ISCA Archive DiSS 2013
ISCA Archive DiSS 2013

HESITA(tions) in Portuguese: a database

Sara Candeias, Dirce Celorico, Jorge Proença, Arlindo Veiga, Fernando Perdigão

With this paper we present a European Portuguese database of hesitations in speech. Under the name of HESITA, this database contains annotations of hesitation events, such as filled pauses, vocalic extensions, truncated words, repetitions and substitutions. The hesitations were found over 30 daily news programs collected from podcasts of a Portuguese television channel.
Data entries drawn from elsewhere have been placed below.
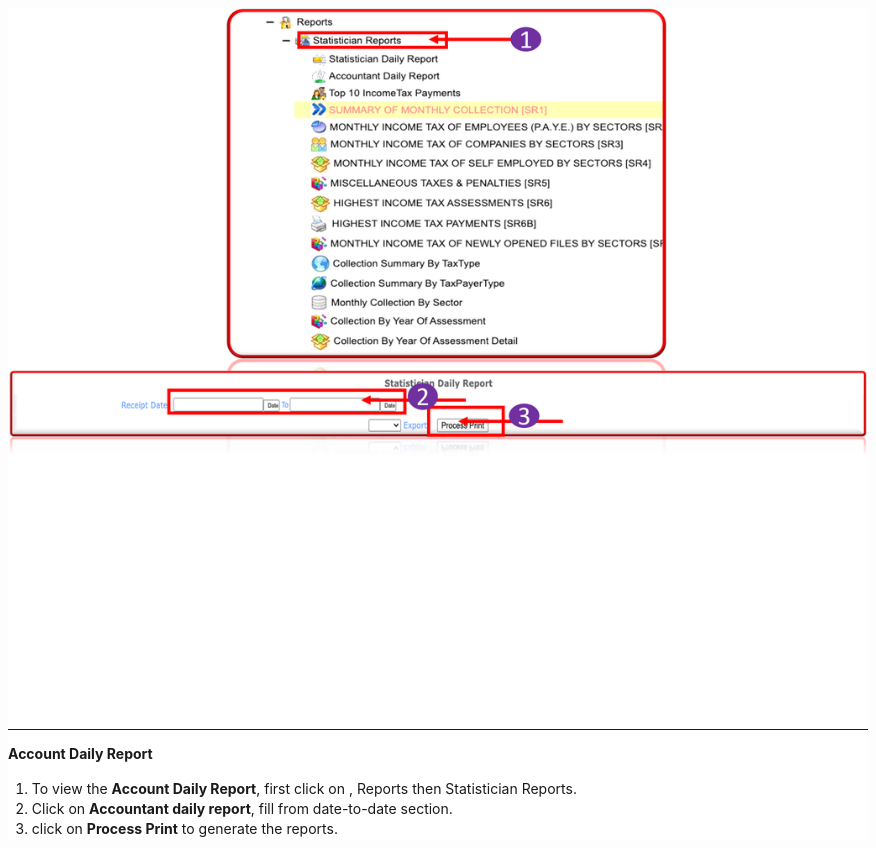  ![](</content/images/satistician/Statistician Reports.png>)

---

**Account Daily Report**
1. To view the **Account Daily Report**, first click on , Reports then Statistician Reports.
2. Click on **Accountant daily report**, fill from date-to-date section.
3. click on **Process Print** to generate the reports.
The database also includes speaking style classification as well as acoustical information and other speech events. Statistic analysis of the hesitation events in terms of their occurrence is presented. Insights into the process of human speech communication can be extracted from this database, which encloses relevant information about how Portuguese speakers hesitate. The HESITA database is freely available online to the research community.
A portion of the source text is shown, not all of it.